Justice in Poland: Plea for the death penalty

Polish Prime Minister Mateusz Morawiecki comes out as a supporter of the death penalty. The opposition is outraged, but their arguments are thin.
Presents himself as a supporter of the death penalty: Polish Prime Minister Mateusz Morawieck Photo: Heikki Saukkomaa/ap
WARSAW taz | Poland’s 2023 election year begins with a bang: In what at first seemed harmless online New Year’s question time with Polish voters, the prime minister confessed Mateusz Morawiecki surprising: “I am a supporter of the death penalty. As a Catholic, I do not follow the teaching of the Church on this question.”
Against the background of a brightly colored Christmas tree and a Polish table flag, he says: “The death penalty should not have been hastily abolished, as the western world did in the 1990s and earlier. In my opinion, the death penalty should be allowed for the most serious crimes. I’m a supporter of the death penalty, but we don’t have it.”
Whether Morawiecki has in mind neighboring Belarus, where ruler Alexander Lukashenko repeatedly has the death penalty carried out, or Russia, where criminals sentenced to death are protected from execution by a moratorium, which can be lifted at any time Morawiecki not explained. Also not whether the two to three thousand death sentences that the communist regime in Poland from 1944 to 1989, and for the most part enforced, felt “right”.

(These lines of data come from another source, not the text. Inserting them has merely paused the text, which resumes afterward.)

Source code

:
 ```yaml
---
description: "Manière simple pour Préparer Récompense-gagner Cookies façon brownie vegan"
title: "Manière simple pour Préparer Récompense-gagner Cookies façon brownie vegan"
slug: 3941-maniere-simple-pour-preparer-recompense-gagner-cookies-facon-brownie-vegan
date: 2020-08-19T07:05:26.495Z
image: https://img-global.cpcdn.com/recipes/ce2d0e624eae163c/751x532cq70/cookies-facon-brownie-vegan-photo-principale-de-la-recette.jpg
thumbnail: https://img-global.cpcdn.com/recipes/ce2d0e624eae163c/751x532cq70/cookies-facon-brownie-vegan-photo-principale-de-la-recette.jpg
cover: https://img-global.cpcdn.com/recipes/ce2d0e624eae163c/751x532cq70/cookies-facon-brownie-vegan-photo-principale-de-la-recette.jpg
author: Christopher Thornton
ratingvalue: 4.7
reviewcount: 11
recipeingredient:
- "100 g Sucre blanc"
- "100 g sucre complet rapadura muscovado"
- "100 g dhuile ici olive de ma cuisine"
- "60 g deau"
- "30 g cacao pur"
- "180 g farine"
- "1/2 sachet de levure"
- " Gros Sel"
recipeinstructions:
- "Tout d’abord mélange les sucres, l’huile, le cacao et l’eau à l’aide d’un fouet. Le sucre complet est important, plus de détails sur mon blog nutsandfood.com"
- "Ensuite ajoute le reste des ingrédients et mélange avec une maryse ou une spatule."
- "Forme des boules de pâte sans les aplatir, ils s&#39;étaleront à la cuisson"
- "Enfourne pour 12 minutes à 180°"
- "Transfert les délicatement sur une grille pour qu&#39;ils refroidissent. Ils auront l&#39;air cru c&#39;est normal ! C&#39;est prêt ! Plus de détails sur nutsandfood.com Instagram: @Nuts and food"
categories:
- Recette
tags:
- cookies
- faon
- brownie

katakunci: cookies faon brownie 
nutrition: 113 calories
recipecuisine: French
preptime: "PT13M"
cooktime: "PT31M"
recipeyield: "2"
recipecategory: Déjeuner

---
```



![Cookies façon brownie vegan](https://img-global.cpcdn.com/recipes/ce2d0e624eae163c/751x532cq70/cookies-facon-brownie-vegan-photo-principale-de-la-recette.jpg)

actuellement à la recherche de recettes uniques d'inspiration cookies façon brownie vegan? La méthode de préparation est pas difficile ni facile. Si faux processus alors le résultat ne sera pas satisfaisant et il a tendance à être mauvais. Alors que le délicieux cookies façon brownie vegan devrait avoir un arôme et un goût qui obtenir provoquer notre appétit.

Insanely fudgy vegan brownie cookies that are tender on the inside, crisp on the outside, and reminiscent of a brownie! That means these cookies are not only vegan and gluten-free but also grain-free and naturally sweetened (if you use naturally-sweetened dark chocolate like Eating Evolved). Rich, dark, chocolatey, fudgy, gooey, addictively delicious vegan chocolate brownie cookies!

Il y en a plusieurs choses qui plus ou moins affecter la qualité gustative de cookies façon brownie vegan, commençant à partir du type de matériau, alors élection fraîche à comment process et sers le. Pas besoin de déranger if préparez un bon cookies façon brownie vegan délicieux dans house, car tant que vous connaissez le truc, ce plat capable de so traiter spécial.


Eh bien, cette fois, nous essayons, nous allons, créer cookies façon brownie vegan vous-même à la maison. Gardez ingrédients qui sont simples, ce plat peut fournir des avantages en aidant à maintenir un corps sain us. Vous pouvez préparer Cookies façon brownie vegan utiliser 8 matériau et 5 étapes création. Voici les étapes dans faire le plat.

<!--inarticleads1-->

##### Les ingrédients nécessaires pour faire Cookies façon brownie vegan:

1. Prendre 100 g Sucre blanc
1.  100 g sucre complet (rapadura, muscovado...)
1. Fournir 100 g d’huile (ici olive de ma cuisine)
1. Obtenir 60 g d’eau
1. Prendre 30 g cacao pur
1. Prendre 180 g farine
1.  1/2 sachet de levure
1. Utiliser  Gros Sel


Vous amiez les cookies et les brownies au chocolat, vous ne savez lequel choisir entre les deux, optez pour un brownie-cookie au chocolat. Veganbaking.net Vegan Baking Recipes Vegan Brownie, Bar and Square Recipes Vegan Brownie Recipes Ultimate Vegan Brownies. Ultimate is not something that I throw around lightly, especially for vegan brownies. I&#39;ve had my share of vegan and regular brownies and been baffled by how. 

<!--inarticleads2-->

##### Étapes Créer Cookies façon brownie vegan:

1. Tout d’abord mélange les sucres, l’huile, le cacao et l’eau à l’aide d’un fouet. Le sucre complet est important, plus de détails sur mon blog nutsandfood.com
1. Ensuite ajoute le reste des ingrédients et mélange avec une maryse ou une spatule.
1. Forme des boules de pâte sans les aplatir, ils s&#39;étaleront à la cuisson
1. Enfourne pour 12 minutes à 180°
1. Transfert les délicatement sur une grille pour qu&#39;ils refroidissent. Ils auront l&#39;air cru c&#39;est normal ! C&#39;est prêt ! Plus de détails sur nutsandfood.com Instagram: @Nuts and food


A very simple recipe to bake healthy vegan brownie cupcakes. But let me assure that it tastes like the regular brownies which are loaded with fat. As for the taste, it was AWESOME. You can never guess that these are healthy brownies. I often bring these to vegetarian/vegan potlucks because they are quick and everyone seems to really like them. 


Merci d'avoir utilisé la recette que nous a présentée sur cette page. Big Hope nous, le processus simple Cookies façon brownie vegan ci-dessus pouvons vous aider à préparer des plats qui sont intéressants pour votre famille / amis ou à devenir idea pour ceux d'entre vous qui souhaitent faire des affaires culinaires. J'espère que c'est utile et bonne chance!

In any case, Poland’s prime minister knows that Jaroslaw Kaczynski, leader of the national-populist ruling Law and Justice party (PiS), likes to present himself as a big supporter of the death penalty. For around 20 years, the now 73-year-old has been evoking – again and again during election campaigns – the allegedly enormous danger to which the Poles are exposed by criminals and “dark forces”, by the historical enemies Germans, Russians and Ukrainians. And by Jewish descendants of around three million Shoah victims who are demanding restitution or compensation from the Polish state for the factories, houses and apartments that were taken over by Catholic Poles or nationalized by Polish communists after the war, German occupation and Nazi mass murder of Jews .
Fear campaigns pay off
In recent years, the PiS has declared Muslim refugees and members of the LGBT community to be other “enemies” that Poles allegedly have to fear. Election analyzes show that the fear campaigns paid off every time. In the past, around 30 to 40 percent of Polish voters voted for politicians who promised more security in the election campaign and protection from murderers, rapists, strangers and enemies.
The democratic opposition is outraged. But instead of debunking the party propaganda – if Poland reintroduced the death penalty, the country would be expelled from the EU and the Council of Europe in a wide arc – it merely points to logical errors in the PiS’s arguments.
Adrian Zandberg, leader of the left-wing party Razem (Together), complains that the PiS is inciting hatred against Poland’s judges, but now wants to give them power over life and death with the death penalty. That is illogical, according to Zandberg. Rafal Grupinski from the liberal-conservative Civic Platform (PO) also limits his criticism to discrepancies between the allegedly Catholic PiS propaganda and actual church doctrine.
PiS government spokesman Piotr Müller dismisses this with a friendly smile: “Prime Minister Morawiecki’s statements on the death penalty are his private views.”